**What to do**
Copy each line below in which the string "from" occurs.
Top of Input for this task
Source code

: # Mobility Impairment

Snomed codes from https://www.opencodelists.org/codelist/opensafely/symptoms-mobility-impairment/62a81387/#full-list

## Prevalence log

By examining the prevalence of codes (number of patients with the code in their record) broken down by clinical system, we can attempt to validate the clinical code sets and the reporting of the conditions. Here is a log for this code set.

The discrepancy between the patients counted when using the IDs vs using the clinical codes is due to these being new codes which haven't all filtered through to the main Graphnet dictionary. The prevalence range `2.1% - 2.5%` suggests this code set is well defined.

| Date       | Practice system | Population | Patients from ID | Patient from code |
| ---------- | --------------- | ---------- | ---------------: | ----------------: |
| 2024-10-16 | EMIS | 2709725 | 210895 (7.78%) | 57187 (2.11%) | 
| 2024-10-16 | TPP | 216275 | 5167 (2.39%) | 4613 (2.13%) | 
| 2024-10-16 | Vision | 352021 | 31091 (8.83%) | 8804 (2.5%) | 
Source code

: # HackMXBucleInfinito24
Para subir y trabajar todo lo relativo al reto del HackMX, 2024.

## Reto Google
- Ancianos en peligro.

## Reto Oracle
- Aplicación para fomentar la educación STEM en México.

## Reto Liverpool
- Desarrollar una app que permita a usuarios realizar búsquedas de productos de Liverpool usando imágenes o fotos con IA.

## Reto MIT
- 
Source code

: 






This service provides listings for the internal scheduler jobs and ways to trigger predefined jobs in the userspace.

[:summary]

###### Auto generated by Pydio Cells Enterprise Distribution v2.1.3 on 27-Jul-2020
Bottom of Input for this task
**Task response**
Snomed codes from https://www.opencodelists.org/codelist/opensafely/symptoms-mobility-impairment/62a81387/#full-list
| Date       | Practice system | Population | Patients from ID | Patient from code |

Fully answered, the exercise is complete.